とはいえ、夜のポート・ブラックサンドで、屋敷に忍び込むシチュを楽しめる点は、今までにない魅力に富んでいる。
「世界の命運がかかっている」というテーマから離れた、「盗賊がお宝を手に入れる」という内容は、俗物的で目先が代わり、この点も魅力が感じられる。
そういった点でも、特異かつ魅力的な一作である。
主な登場人物
主人公=君
本作の主人公。ポート・ブラックサンドの盗賊ギルドにおける盗賊の徒弟で、修行の最後の課題として、本作の任務を受ける事になる。
ラニック
ポート・ブラックサンドの盗賊ギルドの長。主人公=君に今回の試験を申し渡す。
ハゲのモリィ
盗賊たちのたまり場『輪なわ』にある酒場、『ネズミとイタチ亭』の店主。盗賊ギルドの暗号を知っており、場合によっては情報をもたらしてくれることがある。
台車のバーゴ
『輪なわ』で物乞いをしている男。昔は兵士だったが、戦いに参加して両足を腿から切断して失ってしまった。現在は台車に乗って、物乞いをしつつ生活している。多少のなまりのある口調で喋る。

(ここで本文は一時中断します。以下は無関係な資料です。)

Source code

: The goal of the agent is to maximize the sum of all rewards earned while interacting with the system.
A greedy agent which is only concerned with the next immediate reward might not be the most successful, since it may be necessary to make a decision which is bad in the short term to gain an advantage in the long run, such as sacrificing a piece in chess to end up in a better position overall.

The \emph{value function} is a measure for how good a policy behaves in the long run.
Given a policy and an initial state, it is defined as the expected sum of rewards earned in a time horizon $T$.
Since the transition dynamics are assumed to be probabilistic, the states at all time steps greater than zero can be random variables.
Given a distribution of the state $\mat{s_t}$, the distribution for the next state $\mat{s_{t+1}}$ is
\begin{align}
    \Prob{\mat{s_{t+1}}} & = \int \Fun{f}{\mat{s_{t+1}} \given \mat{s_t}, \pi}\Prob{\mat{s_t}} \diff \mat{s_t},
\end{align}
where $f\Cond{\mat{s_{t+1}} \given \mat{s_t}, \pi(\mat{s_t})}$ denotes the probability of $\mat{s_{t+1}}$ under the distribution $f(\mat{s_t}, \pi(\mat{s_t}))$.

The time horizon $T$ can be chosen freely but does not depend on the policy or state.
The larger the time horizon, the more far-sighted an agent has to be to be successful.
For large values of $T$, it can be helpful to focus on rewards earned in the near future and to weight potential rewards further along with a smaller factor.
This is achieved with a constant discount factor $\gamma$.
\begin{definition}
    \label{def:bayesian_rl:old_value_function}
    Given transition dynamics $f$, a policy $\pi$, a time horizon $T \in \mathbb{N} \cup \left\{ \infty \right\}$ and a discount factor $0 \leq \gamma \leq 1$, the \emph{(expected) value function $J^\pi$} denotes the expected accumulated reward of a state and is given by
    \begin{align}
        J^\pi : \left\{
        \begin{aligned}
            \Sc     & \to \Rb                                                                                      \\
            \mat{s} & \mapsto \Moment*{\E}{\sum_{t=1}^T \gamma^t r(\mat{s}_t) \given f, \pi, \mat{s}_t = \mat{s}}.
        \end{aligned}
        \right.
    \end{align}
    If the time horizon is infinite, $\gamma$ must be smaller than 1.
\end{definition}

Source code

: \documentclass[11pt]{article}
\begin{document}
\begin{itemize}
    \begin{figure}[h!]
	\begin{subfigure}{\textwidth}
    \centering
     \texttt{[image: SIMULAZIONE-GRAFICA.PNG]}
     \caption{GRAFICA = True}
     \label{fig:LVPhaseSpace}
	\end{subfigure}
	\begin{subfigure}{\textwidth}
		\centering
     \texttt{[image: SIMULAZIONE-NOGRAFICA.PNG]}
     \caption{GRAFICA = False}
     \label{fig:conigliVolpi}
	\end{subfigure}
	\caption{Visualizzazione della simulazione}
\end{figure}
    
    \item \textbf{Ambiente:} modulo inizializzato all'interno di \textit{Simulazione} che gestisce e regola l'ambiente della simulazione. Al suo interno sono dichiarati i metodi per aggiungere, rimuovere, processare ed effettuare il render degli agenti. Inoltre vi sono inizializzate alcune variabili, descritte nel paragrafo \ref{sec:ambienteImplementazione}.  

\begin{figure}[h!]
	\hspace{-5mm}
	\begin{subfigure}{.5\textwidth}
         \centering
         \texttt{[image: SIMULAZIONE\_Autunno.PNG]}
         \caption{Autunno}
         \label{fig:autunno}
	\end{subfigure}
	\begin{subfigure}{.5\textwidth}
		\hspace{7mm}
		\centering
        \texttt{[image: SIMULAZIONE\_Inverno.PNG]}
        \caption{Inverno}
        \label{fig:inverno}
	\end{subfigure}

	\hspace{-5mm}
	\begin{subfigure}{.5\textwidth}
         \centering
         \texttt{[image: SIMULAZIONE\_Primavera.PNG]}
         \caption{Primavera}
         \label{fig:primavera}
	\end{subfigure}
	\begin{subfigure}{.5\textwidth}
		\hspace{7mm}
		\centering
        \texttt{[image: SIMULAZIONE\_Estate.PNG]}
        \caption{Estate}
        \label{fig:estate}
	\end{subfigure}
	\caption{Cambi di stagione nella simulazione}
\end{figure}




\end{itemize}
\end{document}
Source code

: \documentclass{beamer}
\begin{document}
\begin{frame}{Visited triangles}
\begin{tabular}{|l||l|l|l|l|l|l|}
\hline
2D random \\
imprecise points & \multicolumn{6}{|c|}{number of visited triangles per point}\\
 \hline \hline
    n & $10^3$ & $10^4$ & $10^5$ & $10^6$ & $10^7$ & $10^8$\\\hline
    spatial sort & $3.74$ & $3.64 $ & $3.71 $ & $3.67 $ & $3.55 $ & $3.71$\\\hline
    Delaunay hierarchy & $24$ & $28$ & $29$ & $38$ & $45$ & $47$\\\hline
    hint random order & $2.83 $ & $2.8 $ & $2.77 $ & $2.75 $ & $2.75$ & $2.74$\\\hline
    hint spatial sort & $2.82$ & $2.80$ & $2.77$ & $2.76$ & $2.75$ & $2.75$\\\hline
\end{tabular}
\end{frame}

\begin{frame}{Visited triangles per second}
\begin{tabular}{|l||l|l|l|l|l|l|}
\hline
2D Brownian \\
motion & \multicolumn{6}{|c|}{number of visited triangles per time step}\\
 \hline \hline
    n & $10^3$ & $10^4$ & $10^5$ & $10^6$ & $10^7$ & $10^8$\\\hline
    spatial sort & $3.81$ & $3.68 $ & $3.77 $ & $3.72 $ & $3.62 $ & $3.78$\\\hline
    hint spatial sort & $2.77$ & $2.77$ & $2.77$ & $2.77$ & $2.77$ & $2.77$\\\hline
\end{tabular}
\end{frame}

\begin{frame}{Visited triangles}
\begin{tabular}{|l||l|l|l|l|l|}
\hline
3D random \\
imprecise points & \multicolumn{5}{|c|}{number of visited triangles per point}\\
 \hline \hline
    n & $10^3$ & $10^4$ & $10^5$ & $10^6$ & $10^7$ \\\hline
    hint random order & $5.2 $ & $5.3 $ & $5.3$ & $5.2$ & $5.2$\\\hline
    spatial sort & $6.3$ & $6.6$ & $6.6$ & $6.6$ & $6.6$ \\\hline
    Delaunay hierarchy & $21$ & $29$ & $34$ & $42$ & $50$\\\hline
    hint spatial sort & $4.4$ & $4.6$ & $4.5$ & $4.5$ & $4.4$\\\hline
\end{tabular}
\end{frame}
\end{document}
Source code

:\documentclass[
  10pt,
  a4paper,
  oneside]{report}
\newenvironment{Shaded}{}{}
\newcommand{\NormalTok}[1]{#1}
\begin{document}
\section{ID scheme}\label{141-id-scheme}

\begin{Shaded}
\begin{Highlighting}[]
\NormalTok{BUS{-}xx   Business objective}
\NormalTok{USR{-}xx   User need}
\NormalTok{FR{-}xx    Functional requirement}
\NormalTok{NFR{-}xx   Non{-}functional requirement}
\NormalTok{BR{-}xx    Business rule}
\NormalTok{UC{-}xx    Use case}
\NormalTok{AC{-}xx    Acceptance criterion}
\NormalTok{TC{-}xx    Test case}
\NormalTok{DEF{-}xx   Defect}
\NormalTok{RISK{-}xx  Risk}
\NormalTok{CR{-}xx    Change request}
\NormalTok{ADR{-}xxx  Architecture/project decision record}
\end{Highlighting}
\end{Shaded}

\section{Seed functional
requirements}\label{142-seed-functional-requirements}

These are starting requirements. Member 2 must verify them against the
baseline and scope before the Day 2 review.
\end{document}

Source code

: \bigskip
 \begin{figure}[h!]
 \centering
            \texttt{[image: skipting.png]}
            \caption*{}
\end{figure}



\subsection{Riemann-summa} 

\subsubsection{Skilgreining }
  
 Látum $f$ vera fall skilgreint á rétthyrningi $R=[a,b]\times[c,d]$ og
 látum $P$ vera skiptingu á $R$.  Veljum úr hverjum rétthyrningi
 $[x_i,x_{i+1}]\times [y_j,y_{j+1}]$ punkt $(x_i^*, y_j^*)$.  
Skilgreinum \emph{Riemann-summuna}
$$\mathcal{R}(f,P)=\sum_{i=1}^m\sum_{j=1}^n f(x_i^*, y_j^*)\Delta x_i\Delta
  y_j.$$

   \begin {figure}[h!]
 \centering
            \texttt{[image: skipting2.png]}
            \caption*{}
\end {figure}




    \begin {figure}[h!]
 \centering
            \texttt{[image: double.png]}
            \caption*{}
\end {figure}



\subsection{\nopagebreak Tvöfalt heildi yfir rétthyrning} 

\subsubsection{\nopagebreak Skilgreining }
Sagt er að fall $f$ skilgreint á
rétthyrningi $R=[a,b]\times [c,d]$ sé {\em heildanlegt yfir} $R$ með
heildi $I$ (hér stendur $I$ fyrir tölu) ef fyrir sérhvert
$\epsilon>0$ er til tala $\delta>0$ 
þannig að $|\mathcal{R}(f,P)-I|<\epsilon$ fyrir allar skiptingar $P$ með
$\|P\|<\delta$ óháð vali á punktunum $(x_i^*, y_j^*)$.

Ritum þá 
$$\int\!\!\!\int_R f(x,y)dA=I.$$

物乞い故に、街の情報をあちこちから仕入れている。また、物乞いをしている最中に色々な場所からがらくた漁りもしており、礼を失しなければ役立つものをくれる事もある。
マダム・スター
「盗賊都市」でも、マーケット広場に占いのテントを出していた、中年女性の占い師。『輪なわ』にある小屋で生活している。本作でも主人公を占ってくれる。
ブラス
恰幅の良い商人で、今回の標的である宝石『バジリスクの瞳』の所有者。コインを自らのシンボルとして、建物や持ち物などに入れている。職場である商人ギルドにも、自身のコインのシンボルがある。自宅の書斎にある金庫は二つの鍵が必要で、うち一つは寝る時も手放さない。
自宅には使用人と娘がいる。
アラコール・ニカデマス
歌う橋の下にある、小屋に住む魔法使い。
舞台、アイテムなど
『輪なわ』
ポート・ブラックサンドのマーケット広場の裏側、盗賊ギルドのすぐ近く、リング状になった街路。商人はいないが、ポート・ブラックサンドおよび、アランシア中でも、ここ以上に噂話や情報が集まるところはない。内部にはハゲのモリィが経営している酒場『ネズミとイタチ亭』や、マダム・スターの家がある。また、物乞いたちのたまり場でもある。
ブラスの自宅
アズール卿の宮殿近く、フィールド門近くのフィールド通りに建つ館。二階建てで、一階には台所と使用人の部屋。二階には踊り場に並び、ブラスの書斎と寝室、子供部屋が並んでいる。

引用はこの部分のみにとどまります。